The survey was conducted last year on 15-year-olds in 41 countries and areas. It was designed to measure students’ practical ability to think independently, deal with various real problems in the world and build healthy relations with others. Since it was not a pure scholarship test, students were allowed to use calculators in solving mathematical problems.
Japanese students’ performance in the test to gauge reading skills has dropped to 14th from eighth in the previous survey in 2000. Japan registered the largest drop in scores for reading among all participating countries….
The report on the future of Japanese language education submitted in February by the Council for Cultural Affairs to the minister of education, culture, sports, science and technology reflected a strong sense of crisis about the situation….
The new curriculum guidelines implemented in the year that started in April 2002 reduced the amount of time for teaching Japanese at school. The number of children who don’t read books at all has been rising steadily.
The council report urged the government to enhance Japanese language education and provide more incentives for children to read books. As a step to achieve this goal, the report called for doubling the number of Chinese characters children learn at elementary school to cover most of the 1,945 designated by the government as basic characters. It is a very bold proposal that openly challenges the education ministry’s controversial policy of promoting “pressure-free” education….
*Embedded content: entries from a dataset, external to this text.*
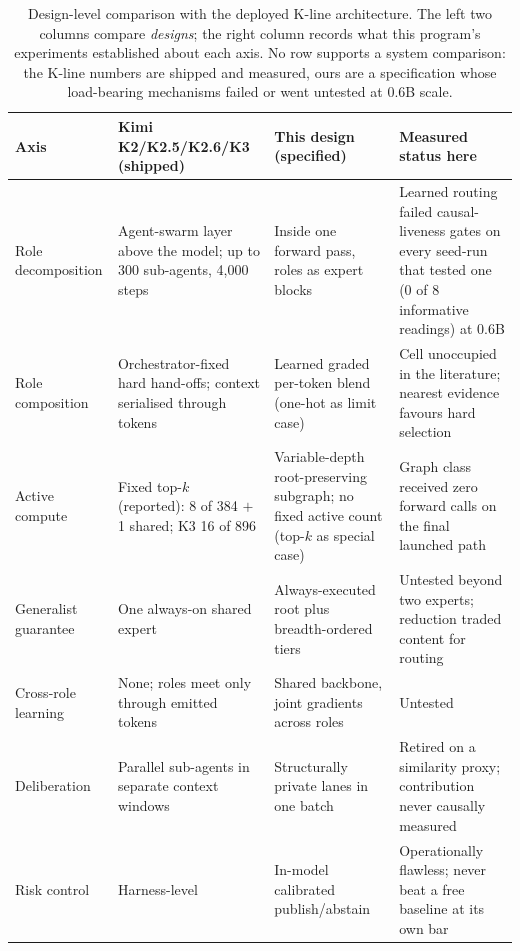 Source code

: \documentclass[10pt,a4paper]{article}
\begin{document}
\begin{table}[htbp]
\caption{Design-level comparison with the deployed K-line architecture. The
left two columns compare \emph{designs}; the right column records what this
program's experiments established about each axis. No row supports a system
comparison: the K-line numbers are shipped and measured, ours are a
specification whose load-bearing mechanisms failed or went untested at
0.6B scale.}
\label{tab:design-compare}
\centering\footnotesize
\begin{tabularx}{\textwidth}{@{}>{\raggedright\arraybackslash}p{}>{\raggedright\arraybackslash}p{}>{\raggedright\arraybackslash}p{}>{\raggedright\arraybackslash}X@{}}
\toprule
Axis & Kimi K2/K2.5/K2.6/K3 (shipped) & This design (specified) & Measured status here \\
\midrule
Role decomposition & Agent-swarm layer above the model; up to 300
sub-agents, 4{,}000 steps \cite{marktechpost2026k26} & Inside one forward
pass, roles as expert blocks & Learned routing failed causal-liveness gates
on every seed-run that tested one (0 of 8 informative readings) at 0.6B \\
\addlinespace
Role composition & Orchestrator-fixed hard hand-offs; context serialised
through tokens & Learned graded per-token blend (one-hot as limit case) &
Cell unoccupied in the literature; nearest evidence favours hard selection
\cite{taetz2026continual} \\
\addlinespace
Active compute & Fixed top-$k$ (reported): 8 of 384 $+$ 1 shared; K3 16 of 896
\cite{kimik2report,pandaily2026k3} & Variable-depth root-preserving subgraph;
no fixed active count (top-$k$ as special case) & Graph class received zero
forward calls on the final launched path \\
\addlinespace
Generalist guarantee & One always-on shared expert \cite{kimik2report} &
Always-executed root plus breadth-ordered tiers & Untested beyond two
experts; reduction traded content for routing \\
\addlinespace
Cross-role learning & None; roles meet only through emitted tokens & Shared
backbone, joint gradients across roles & Untested \\
\addlinespace
Deliberation & Parallel sub-agents in separate context windows & Structurally
private lanes in one batch & Retired on a similarity proxy; contribution
never causally measured \\
\addlinespace
Risk control & Harness-level & In-model calibrated publish/abstain
\cite{vovk2005} & Operationally flawless; never beat a free baseline at its
own bar \\
\bottomrule
\end{tabularx}
\end{table}
\end{document}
Japanese children performed relatively well in dealing with selection problems in the OECD test but did poorly in essay questions. This should be regarded as a warning about university entrance exams in Japan.
Tokyo’s Setagaya Ward is planning to seek government approval for establishing itself as a special deregulation zone for Japanese language education. The initiative is designed to help children develop the ability to think deeply in Japanese. The plan would reduce the number of classes for comprehensive study and everyday life skills to increase the hours for Japanese language education.
Setagaya’s initiative is conspicuous amid local governments racing to create a special zone for English education. Setagaya’s sense of urgency should find a wide resonance in this country.